- [TASK INSTRUCTIONS]:
Using the data below, output the first line and every line after it up to and including the line containing "Reaching this milestone", exactly as written and with nothing added.

[Stored data]
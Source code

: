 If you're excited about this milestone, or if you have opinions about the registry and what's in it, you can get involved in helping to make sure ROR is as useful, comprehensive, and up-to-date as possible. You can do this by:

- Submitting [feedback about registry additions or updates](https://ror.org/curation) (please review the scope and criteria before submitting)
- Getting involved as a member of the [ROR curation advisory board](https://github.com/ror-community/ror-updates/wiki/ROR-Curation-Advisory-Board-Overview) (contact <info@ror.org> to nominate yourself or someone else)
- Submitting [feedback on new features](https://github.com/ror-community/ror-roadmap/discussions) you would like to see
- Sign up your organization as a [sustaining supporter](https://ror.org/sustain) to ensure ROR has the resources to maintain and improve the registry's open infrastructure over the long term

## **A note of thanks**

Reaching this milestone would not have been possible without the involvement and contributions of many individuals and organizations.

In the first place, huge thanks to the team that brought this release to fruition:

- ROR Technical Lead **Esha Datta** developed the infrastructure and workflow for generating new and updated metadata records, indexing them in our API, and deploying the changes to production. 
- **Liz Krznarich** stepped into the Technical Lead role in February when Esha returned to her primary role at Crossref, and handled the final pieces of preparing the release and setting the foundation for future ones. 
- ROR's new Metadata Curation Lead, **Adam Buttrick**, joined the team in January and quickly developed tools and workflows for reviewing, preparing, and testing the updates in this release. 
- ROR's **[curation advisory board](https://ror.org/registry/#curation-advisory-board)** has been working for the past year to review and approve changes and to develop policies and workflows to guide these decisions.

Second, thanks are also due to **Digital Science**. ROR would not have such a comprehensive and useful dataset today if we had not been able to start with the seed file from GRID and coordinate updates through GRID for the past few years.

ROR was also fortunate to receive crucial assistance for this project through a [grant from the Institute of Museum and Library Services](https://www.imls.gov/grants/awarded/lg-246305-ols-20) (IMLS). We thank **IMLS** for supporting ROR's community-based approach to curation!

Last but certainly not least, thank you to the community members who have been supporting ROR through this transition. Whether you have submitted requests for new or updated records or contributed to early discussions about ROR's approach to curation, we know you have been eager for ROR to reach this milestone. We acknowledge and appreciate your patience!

- [ANSWER BELOW]:
Source code

: If you're excited about this milestone, or if you have opinions about the registry and what's in it, you can get involved in helping to make sure ROR is as useful, comprehensive, and up-to-date as possible. You can do this by:

- Submitting [feedback about registry additions or updates](https://ror.org/curation) (please review the scope and criteria before submitting)
- Getting involved as a member of the [ROR curation advisory board](https://github.com/ror-community/ror-updates/wiki/ROR-Curation-Advisory-Board-Overview) (contact <info@ror.org> to nominate yourself or someone else)
- Submitting [feedback on new features](https://github.com/ror-community/ror-roadmap/discussions) you would like to see
- Sign up your organization as a [sustaining supporter](https://ror.org/sustain) to ensure ROR has the resources to maintain and improve the registry's open infrastructure over the long term

## **A note of thanks**

Reaching this milestone would not have been possible without the involvement and contributions of many individuals and organizations.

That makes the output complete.